Well, to me it means that there's something wrong with recipient1's mailbox
- perhaps currently over quota, but that the DATA isn't acceptable
according to some site policy. I think the RFC's authors probably didn't
have in mind the contortions of the selective filtering mechanism.
Really, autonegotiation of a switch to LMTP would be the solution here. Of
course, spammers wouldn't adopt it. But, if it caught on then eventually
people would start treating smtp clients which refused to switch to LMTP
with suspicion.
RFC 5321 says the client "may either return it to the user or requeue it
for a subsequent attempt". That's an improvement,
Erm, that's for a 4xx reply. I am quite certain that RFC 5321 did not
intend any semantic changes relative to RFC 2821. All changes are only
meant to clarify.
Sorry, you're quite right. I confused two fairly similar paragraphs. Both
drafts say that you MAY retry after a 4xx post-data error, and that you
SHOULD NOT retry after a 5xx error. So, the proposed mechanism shouldn't
work.
However, I'm sure I've heard of sites that actually do implement it, so
perhaps MTAs are mostly requeueing messages after they see the 4xx on RCPT
TO.
there's no guarantee that members of the second and subsequent subsets
will ever see the message. If they do, it will be after a delay that
many people find unacceptable.
If the number of subsets is large enough, you may even exceed the retry
timeout on the sending MTA, so a large site had better not have too many
filter recipes.
Right. That's why I didn't consider looking at "filter recipies", when I
implemented a similar scheme for qpsmtpd. Instead I look at the result.

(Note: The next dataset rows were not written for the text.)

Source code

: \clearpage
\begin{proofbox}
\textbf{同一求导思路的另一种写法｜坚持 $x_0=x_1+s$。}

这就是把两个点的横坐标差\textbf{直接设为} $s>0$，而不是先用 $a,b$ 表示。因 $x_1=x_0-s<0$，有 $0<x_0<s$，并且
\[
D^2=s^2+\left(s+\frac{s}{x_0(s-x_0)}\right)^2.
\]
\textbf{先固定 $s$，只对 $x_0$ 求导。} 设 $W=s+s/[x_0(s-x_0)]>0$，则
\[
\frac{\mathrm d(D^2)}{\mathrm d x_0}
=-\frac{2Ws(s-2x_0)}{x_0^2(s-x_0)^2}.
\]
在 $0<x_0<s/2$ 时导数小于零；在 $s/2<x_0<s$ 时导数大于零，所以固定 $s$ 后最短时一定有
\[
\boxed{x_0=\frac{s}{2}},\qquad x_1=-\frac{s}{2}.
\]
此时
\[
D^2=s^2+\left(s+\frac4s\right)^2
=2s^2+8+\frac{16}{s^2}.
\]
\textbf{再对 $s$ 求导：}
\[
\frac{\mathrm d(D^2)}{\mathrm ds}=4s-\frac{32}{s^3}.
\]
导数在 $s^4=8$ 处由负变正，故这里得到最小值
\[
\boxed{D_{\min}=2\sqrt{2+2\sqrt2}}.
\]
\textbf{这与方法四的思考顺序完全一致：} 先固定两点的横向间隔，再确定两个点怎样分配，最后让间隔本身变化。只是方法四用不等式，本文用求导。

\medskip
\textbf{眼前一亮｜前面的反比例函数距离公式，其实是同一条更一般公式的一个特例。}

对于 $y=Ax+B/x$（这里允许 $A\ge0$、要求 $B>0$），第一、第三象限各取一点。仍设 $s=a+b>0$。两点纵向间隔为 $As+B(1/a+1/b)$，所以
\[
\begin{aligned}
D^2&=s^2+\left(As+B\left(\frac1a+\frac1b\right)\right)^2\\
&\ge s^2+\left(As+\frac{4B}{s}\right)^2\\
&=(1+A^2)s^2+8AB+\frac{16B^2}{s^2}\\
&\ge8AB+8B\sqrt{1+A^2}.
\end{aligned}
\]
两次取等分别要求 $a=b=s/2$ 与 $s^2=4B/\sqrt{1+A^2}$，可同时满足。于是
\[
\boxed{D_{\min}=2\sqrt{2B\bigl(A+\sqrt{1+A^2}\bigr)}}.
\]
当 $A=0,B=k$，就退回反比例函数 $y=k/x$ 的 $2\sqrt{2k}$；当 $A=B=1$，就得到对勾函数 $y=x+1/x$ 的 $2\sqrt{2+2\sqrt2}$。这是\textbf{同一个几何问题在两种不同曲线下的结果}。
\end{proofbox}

There are only 2 different results: Accept or reject, so unless the
result changes between delivery attempts (which can happen if e.g., a
blackist is updated or a recipient changes a rule), there are at most
three delivery attempts:
1) The results of the content filters for the different recipients
don't agree. Use the results to split the recipients into two sets.
2) All the recipients from set1 get 2xx reply to RCPT, all the
recipients from set2 get a 4xx reply. Now the results of the content
filters for all recipients agree (they are all from set1), so we can
reply with either 2xx or 5xx.
3) All the remaining recipients are now from set2, so the content
filters agree again, and we can again reply with 2xx or 5xx.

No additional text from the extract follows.